Fiction
La galleta de la suerte

La galleta de la suerte

Leo Eduardo Mendoza

En lo más recóndito del barrio chino, en el callejón que se abre a la mitad de Dolores, en los altos de un edifico, existe un restorán sólo conocido por un puñado de  fieles comensales.

En realidad no es muy diferente a los otros comederos orientales que abundan en la zona aunque para llegar a éste hay que cruzar por la puerta aparentemente clausurada de un edificio que también parece abandonado y que, tras subir por una escalera pringosa y oscura, desemboca en un enorme galerón donde, muchos años atrás y según cuenta los viejos, había un casino y un fumadero de opio pero que hoy se encuentra ocupado por medio centenar de mesas.

La decoración tampoco varía mucho: columnas de utilería, jade falso, budas en las más diversas posiciones, sin faltar el sonriente panzón al que hay que dejarle unas monedas para garantizar nuestra buena suerte bajo una iluminación rojiza y tenue con un vago toque misterioso.

Los platillos que ahí se sirven son idénticos a los que se ofrecen en los menús familiares de los otros establecimientos del barrio o en los bufés que han proliferado en los últimos tiempos: papas picantes, sopa wonton, rollitos primavera, plátanos y pescado rebozado, pulpo sichuan, costillitas agridulces, arroz frito, chop suey, chow mein, fideos y, en muy contadas ocasiones, un pollo frito que recuerda al pato laqueado.
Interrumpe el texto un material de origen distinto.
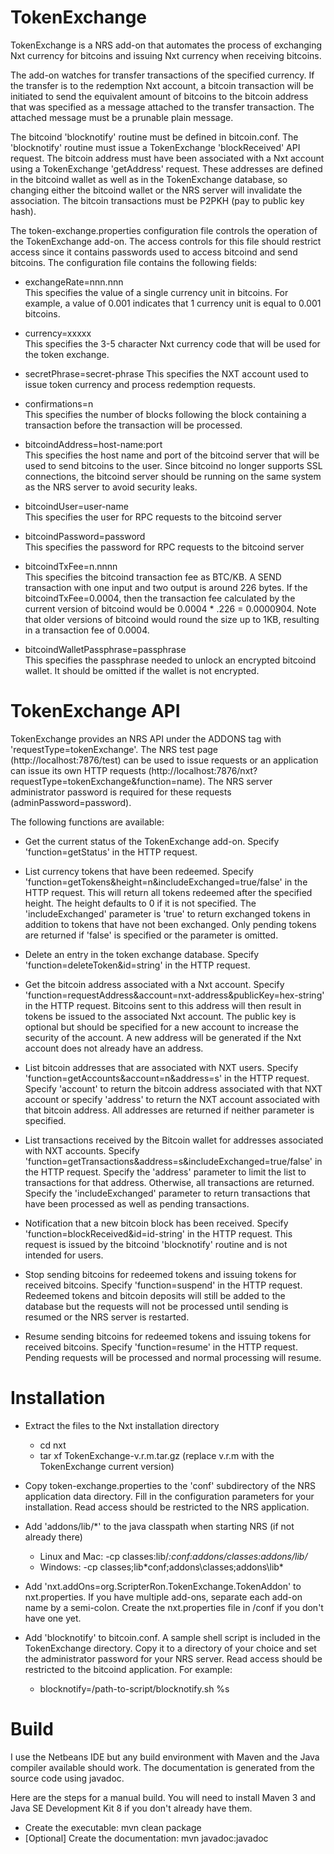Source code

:TokenExchange
=============

TokenExchange is a NRS add-on that automates the process of exchanging Nxt currency for bitcoins and issuing Nxt currency when receiving bitcoins.  

The add-on watches for transfer transactions of the specified currency.  If the transfer is to the redemption Nxt account, a bitcoin transaction will be initiated to send the equivalent amount of bitcoins to the bitcoin address that was specified as a message attached to the transfer transaction.  The attached message must be a prunable plain message.

The bitcoind 'blocknotify' routine must be defined in bitcoin.conf.  The 'blocknotify' routine must issue a TokenExchange 'blockReceived' API request.  The bitcoin address must have been associated with a Nxt account using a TokenExchange 'getAddress' request.  These addresses are defined in the bitcoind wallet as well as in the TokenExchange database, so changing either the bitcoind wallet or the NRS server will invalidate the association.  The bitcoin transactions must be P2PKH (pay to public key hash).

The token-exchange.properties configuration file controls the operation of the TokenExchange add-on.  The access controls for this file should restrict access since it contains passwords used to access bitcoind and send bitcoins.  The configuration file contains the following fields:    

- exchangeRate=nnn.nnn    
    This specifies the value of a single currency unit in bitcoins.  For example, a value of 0.001 indicates that 1 currency unit is equal to 0.001 bitcoins.
 
- currency=xxxxx    
    This specifies the 3-5 character Nxt currency code that will be used for the token exchange.

- secretPhrase=secret-phrase
    This specifies the NXT account used to issue token currency and process redemption requests.
    
- confirmations=n    
    This specifies the number of blocks following the block containing a transaction before the transaction will be processed.
    
- bitcoindAddress=host-name:port    
    This specifies the host name and port of the bitcoind server that will be used to send bitcoins to the user.  Since bitcoind no longer supports SSL connections, the bitcoind server should be running on the same system as the NRS server to avoid security leaks.
    
- bitcoindUser=user-name   
    This specifies the user for RPC requests to the bitcoind server
    
- bitcoindPassword=password    
    This specifies the password for RPC requests to the bitcoind server
    
- bitcoindTxFee=n.nnnn    
    This specifies the bitcoind transaction fee as BTC/KB.  A SEND transaction with one input and two output is around 226 bytes.  If the bitcoindTxFee=0.0004, then the transaction fee calculated by the current version of bitcoind would be 0.0004 * .226 = 0.0000904.  Note that older versions of bitcoind would round the size up to 1KB, resulting in a transaction fee of 0.0004.
    
- bitcoindWalletPassphrase=passphrase    
    This specifies the passphrase needed to unlock an encrypted bitcoind wallet.  It should be omitted if the wallet is not encrypted.


TokenExchange API
=================

TokenExchange provides an NRS API under the ADDONS tag with 'requestType=tokenExchange'.  The NRS test page (http://localhost:7876/test) can be used to issue requests or an application can issue its own HTTP requests (http://localhost:7876/nxt?requestType=tokenExchange&function=name).  The NRS server administrator password is required for these requests (adminPassword=password).

The following functions are available:

  - Get the current status of the TokenExchange add-on.  Specify 'function=getStatus' in the HTTP request.
  
  - List currency tokens that have been redeemed.  Specify 'function=getTokens&height=n&includeExchanged=true/false' in the HTTP request.  This will return all tokens redeemed after the specified height.  The height defaults to 0 if it is not specified.  The 'includeExchanged' parameter is 'true' to return exchanged tokens in addition to tokens that have not been exchanged.  Only pending tokens are returned if 'false' is specified or the parameter is omitted.
  
  - Delete an entry in the token exchange database.  Specify 'function=deleteToken&id=string' in the HTTP request.
  
  - Get the bitcoin address associated with a Nxt account.  Specify 'function=requestAddress&account=nxt-address&publicKey=hex-string' in the HTTP request.  Bitcoins sent to this address will then result in tokens be issued to the associated Nxt account.  The public key is optional but should be specified for a new account to increase the security of the account.  A new address will be generated if the Nxt account does not already have an address.
  
  - List bitcoin addresses that are associated with NXT users. Specify 'function=getAccounts&account=n&address=s' in the HTTP request.  Specify 'account' to return the bitcoin address associated with that NXT account or specify 'address' to return the NXT account associated with that bitcoin address.  All addresses are returned if neither parameter is specified.
  
  - List transactions received by the Bitcoin wallet for addresses associated with NXT accounts.  Specify 'function=getTransactions&address=s&includeExchanged=true/false' in the HTTP request.  Specify the 'address' parameter to limit the list to transactions for that address.  Otherwise, all transactions are returned.  Specify the 'includeExchanged' parameter to return transactions that have been processed as well as pending transactions.
  
  - Notification that a new bitcoin block has been received.  Specify 'function=blockReceived&id=id-string' in the HTTP request.  This request is issued by the bitcoind 'blocknotify' routine and is not intended for users.
  
  - Stop sending bitcoins for redeemed tokens and issuing tokens for received bitcoins.  Specify 'function=suspend' in the HTTP request.  Redeemed tokens and bitcoin deposits will still be added to the database but the requests will not be processed until sending is resumed or the NRS server is restarted.
  
  - Resume sending bitcoins for redeemed tokens and issuing tokens for received bitcoins.  Specify 'function=resume' in the HTTP request.  Pending requests will be processed and normal processing will resume.

    
Installation
============

- Extract the files to the Nxt installation directory    
    - cd nxt    
    - tar xf TokenExchange-v.r.m.tar.gz (replace v.r.m with the TokenExchange current version)    

- Copy token-exchange.properties to the 'conf' subdirectory of the NRS application data directory.  Fill in the configuration parameters for your installation.  Read access should be restricted to the NRS application.

- Add 'addons/lib/*' to the java classpath when starting NRS (if not already there)    
    - Linux and Mac: -cp classes:lib/*:conf:addons/classes:addons/lib/*    
    - Windows: -cp classes;lib\*conf;addons\classes;addons\lib\*    

- Add 'nxt.addOns=org.ScripterRon.TokenExchange.TokenAddon' to nxt.properties. If you have multiple add-ons, separate each add-on name by a semi-colon.  Create the nxt.properties file in <NRS-application-data>/conf if you don't have one yet.

- Add 'blocknotify' to bitcoin.conf.  A sample shell script is included in the TokenExchange directory.  Copy it to a directory of your choice and set the administrator password for your NRS server.  Read access should be restricted to the bitcoind application.  For example:    
    - blocknotify=/path-to-script/blocknotify.sh %s    

    
Build
=====

I use the Netbeans IDE but any build environment with Maven and the Java compiler available should work.  The documentation is generated from the source code using javadoc.

Here are the steps for a manual build.  You will need to install Maven 3 and Java SE Development Kit 8 if you don't already have them.

  - Create the executable: mvn clean package    
  - [Optional] Create the documentation: mvn javadoc:javadoc    
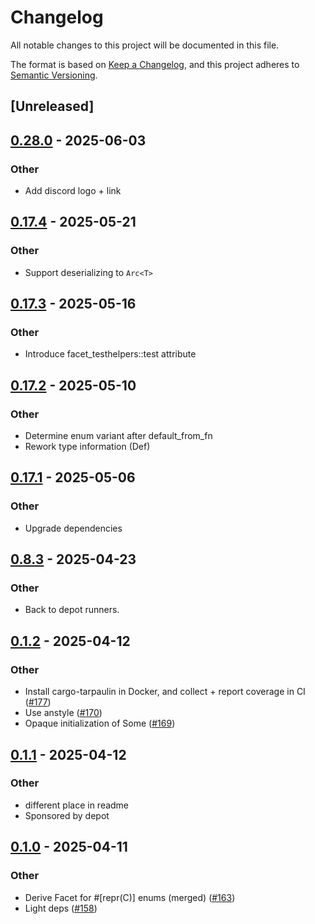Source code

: # Changelog

All notable changes to this project will be documented in this file.

The format is based on [Keep a Changelog](https://keepachangelog.com/en/1.0.0/),
and this project adheres to [Semantic Versioning](https://semver.org/spec/v2.0.0.html).

## [Unreleased]

## [0.28.0](https://github.com/facet-rs/facet/compare/facet-testhelpers-v0.17.4...facet-testhelpers-v0.28.0) - 2025-06-03

### Other

- Add discord logo + link

## [0.17.4](https://github.com/facet-rs/facet/compare/facet-testhelpers-v0.17.3...facet-testhelpers-v0.17.4) - 2025-05-21

### Other

- Support deserializing to `Arc<T>`

## [0.17.3](https://github.com/facet-rs/facet/compare/facet-testhelpers-v0.17.2...facet-testhelpers-v0.17.3) - 2025-05-16

### Other

- Introduce facet_testhelpers::test attribute

## [0.17.2](https://github.com/facet-rs/facet/compare/facet-testhelpers-v0.17.1...facet-testhelpers-v0.17.2) - 2025-05-10

### Other

- Determine enum variant after default_from_fn
- Rework type information (Def)

## [0.17.1](https://github.com/facet-rs/facet/compare/facet-testhelpers-v0.17.0...facet-testhelpers-v0.17.1) - 2025-05-06

### Other

- Upgrade dependencies

## [0.8.3](https://github.com/facet-rs/facet/compare/facet-testhelpers-v0.8.2...facet-testhelpers-v0.8.3) - 2025-04-23

### Other

- Back to depot runners.

## [0.1.2](https://github.com/facet-rs/facet/compare/facet-testhelpers-v0.1.1...facet-testhelpers-v0.1.2) - 2025-04-12

### Other

- Install cargo-tarpaulin in Docker, and collect + report coverage in CI ([#177](https://github.com/facet-rs/facet/pull/177))
- Use anstyle ([#170](https://github.com/facet-rs/facet/pull/170))
- Opaque initialization of Some ([#169](https://github.com/facet-rs/facet/pull/169))

## [0.1.1](https://github.com/facet-rs/facet/compare/facet-testhelpers-v0.1.0...facet-testhelpers-v0.1.1) - 2025-04-12

### Other

- different place in readme
- Sponsored by depot

## [0.1.0](https://github.com/facet-rs/facet/releases/tag/facet-testhelpers-v0.1.0) - 2025-04-11

### Other

- Derive Facet for #[repr(C)] enums (merged) ([#163](https://github.com/facet-rs/facet/pull/163))
- Light deps ([#158](https://github.com/facet-rs/facet/pull/158))
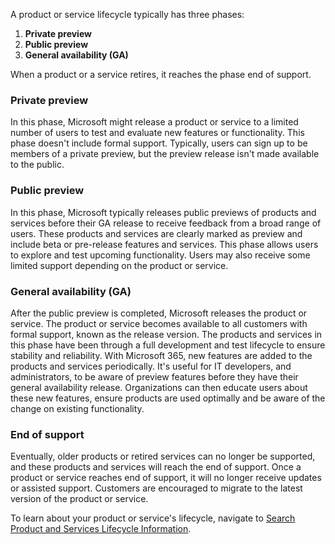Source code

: A product or service lifecycle typically has three phases:

1.  **Private preview**
2.  **Public preview**
3.  **General availability (GA)**

When a product or a service retires, it reaches the phase end of support.

### Private preview

In this phase, Microsoft might release a product or service to a limited number of users to test and evaluate new features or functionality. This phase doesn't include formal support. Typically, users can sign up to be members of a private preview, but the preview release isn't made available to the public.

### Public preview

In this phase, Microsoft typically releases public previews of products and services before their GA release to receive feedback from a broad range of users. These products and services are clearly marked as preview and include beta or pre-release features and services. This phase allows users to explore and test upcoming functionality. Users may also receive some limited support depending on the product or service.

### General availability (GA)

After the public preview is completed, Microsoft releases the product or service. The product or service becomes available to all customers with formal support, known as the release version. The products and services in this phase have been through a full development and test lifecycle to ensure stability and reliability. With Microsoft 365, new features are added to the products and services periodically. It's useful for IT developers, and administrators, to be aware of preview features before they have their general availability release. Organizations can then educate users about these new features, ensure products are used optimally and be aware of the change on existing functionality.

### End of support

Eventually, older products or retired services can no longer be supported, and these products and services will reach the end of support. Once a product or service reaches end of support, it will no longer receive updates or assisted support. Customers are encouraged to migrate to the latest version of the product or service.

To learn about your product or service's lifecycle, navigate to [Search Product and Services Lifecycle Information](/lifecycle/products/?azure-portal=true).
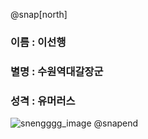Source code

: @snap[north]
### 이름 : 이선행
### 별명 : 수원역대갈장군
### 성격 : 유머러스
![snengggg_image](https://img.insight.co.kr/static/2018/01/03/700/3tli7ayeflsb6835s31p.jpg)
@snapend
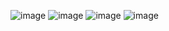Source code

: ![image](https://github.com/user-attachments/assets/b506c8a7-e6c6-43c3-b675-da8e71b26b80)
![image](https://github.com/user-attachments/assets/fa32a426-a31d-4332-88d1-0b4d3979cef5)
![image](https://github.com/user-attachments/assets/3e209537-9946-43a8-8302-f1d1c84e81fb)
![image](https://github.com/user-attachments/assets/b86653e1-672f-4126-8125-bac04c364ad2)




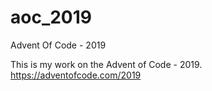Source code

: # aoc_2019
Advent Of Code - 2019

This is my work on the Advent of Code - 2019.
https://adventofcode.com/2019

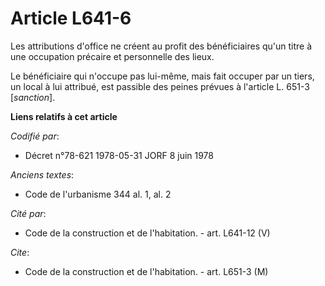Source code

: # Article L641-6

Les attributions d'office ne créent au profit des bénéficiaires qu'un titre à une occupation précaire et personnelle des
lieux.

Le bénéficiaire qui n'occupe pas lui-même, mais fait occuper par un tiers, un local à lui attribué, est passible des peines
prévues à l'article L. 651-3 [*sanction*].

**Liens relatifs à cet article**

_Codifié par_:

  - Décret n°78-621 1978-05-31 JORF 8 juin 1978

_Anciens textes_:

  - Code de l'urbanisme 344 al. 1, al. 2

_Cité par_:

  - Code de la construction et de l'habitation. - art. L641-12 (V)

_Cite_:

  - Code de la construction et de l'habitation. - art. L651-3 (M)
Sus galletas de la fortuna son el único plato que lo diferencia de todos los comederos de la zona. Y no tanto por su sabor como por lo que esconden. Casi todas portan las mismas viejas fórmulas disfrazadas de sabiduría oriental: no hables mal del puente hasta después de cruzar el río; una gran alegría te sorprenderá; el hombre satisfecho siempre es rico; sonríe, tienes un gran futuro por delante; tu buena estrella te acompañará en todas las horas de este día, etcétera, etcétera, etcétera.

Sin embargo, existe una galleta cuyo mensaje es único y sólo en contadas ocasiones aparece; ése es el que buscan desesperadamente todos los temerarios que día con día abarrotan el establecimiento.

La galleta es famosa porque su predicción se cumple, ineluctablemente ya que la delgada tira de papel anuncia la muerte. Y ni siquiera lo hace con palabras pues la malhadada tira sólo lleva impresa una calavera.

La gran mayoría de los comensales son amantes de la adrenalina y van al restorán —que ni siquiera tiene nombre— porque les gusta jugar a la ruleta rusa rompiendo aquel dulce caparazón que encierra, uno entre millones, amargura.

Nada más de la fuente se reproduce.